--- Data shown ---
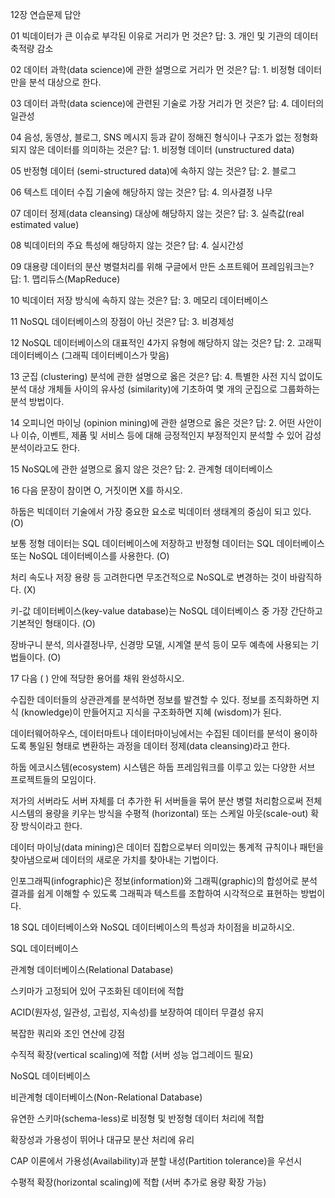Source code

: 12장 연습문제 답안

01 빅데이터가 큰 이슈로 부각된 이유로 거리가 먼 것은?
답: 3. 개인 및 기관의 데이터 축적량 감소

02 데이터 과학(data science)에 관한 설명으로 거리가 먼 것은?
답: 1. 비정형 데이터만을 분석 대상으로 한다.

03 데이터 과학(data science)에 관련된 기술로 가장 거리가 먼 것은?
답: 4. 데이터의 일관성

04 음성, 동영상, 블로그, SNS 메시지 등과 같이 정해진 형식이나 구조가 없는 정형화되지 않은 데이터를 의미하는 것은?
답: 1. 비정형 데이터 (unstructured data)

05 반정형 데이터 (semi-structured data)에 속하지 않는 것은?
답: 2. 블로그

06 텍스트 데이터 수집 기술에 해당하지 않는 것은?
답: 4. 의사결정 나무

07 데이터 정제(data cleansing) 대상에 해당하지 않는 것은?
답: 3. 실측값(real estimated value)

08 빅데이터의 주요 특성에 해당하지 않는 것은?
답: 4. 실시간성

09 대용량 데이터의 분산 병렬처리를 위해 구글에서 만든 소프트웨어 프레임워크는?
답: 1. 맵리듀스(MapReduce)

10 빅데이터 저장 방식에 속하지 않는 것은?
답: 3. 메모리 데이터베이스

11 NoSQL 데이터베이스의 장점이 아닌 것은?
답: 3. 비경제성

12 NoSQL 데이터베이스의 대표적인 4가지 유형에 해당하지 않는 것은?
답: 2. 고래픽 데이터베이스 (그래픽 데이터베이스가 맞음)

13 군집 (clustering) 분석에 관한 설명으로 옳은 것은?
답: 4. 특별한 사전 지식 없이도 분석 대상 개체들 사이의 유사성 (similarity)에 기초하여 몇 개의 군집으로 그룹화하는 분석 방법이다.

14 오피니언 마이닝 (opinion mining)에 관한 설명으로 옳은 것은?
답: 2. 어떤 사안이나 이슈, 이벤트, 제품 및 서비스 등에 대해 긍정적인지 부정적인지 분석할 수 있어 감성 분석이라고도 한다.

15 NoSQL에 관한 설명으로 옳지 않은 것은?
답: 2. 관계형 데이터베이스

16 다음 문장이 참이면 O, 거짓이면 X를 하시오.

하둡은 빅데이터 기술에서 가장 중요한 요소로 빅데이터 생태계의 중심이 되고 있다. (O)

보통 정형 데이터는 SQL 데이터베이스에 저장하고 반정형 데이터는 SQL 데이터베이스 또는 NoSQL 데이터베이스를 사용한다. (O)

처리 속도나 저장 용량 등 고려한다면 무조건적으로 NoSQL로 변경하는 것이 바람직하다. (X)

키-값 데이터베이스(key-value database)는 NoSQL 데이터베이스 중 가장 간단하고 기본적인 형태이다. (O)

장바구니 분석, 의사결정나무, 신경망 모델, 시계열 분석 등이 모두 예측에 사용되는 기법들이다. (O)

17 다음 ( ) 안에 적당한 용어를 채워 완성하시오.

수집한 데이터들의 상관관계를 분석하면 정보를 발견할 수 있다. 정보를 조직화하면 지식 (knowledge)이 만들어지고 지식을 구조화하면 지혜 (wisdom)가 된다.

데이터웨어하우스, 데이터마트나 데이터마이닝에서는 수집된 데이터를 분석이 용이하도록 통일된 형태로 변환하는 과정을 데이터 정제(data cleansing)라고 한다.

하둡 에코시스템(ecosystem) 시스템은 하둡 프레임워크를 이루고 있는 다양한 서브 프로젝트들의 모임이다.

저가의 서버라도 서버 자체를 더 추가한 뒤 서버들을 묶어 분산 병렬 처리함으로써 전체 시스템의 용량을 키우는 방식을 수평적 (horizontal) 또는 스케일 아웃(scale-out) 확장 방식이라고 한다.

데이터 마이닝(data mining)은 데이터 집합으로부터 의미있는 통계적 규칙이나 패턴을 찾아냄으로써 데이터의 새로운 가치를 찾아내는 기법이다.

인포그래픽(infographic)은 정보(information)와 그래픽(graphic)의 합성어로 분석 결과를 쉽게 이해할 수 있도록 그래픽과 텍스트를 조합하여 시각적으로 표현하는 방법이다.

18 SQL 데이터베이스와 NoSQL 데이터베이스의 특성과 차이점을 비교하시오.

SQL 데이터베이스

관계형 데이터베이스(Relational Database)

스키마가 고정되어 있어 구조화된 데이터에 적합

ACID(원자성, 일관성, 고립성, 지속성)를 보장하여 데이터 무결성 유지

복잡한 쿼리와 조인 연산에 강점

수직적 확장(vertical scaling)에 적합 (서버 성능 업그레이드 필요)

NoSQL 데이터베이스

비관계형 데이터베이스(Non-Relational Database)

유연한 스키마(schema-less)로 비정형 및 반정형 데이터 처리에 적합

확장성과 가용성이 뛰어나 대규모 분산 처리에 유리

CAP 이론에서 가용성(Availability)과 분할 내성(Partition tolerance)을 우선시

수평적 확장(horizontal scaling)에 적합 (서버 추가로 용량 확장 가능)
---
Work instruction. Show every line of the data in which the word "scaling" appears.

Response area.
수직적 확장(vertical scaling)에 적합 (서버 성능 업그레이드 필요)
수평적 확장(horizontal scaling)에 적합 (서버 추가로 용량 확장 가능)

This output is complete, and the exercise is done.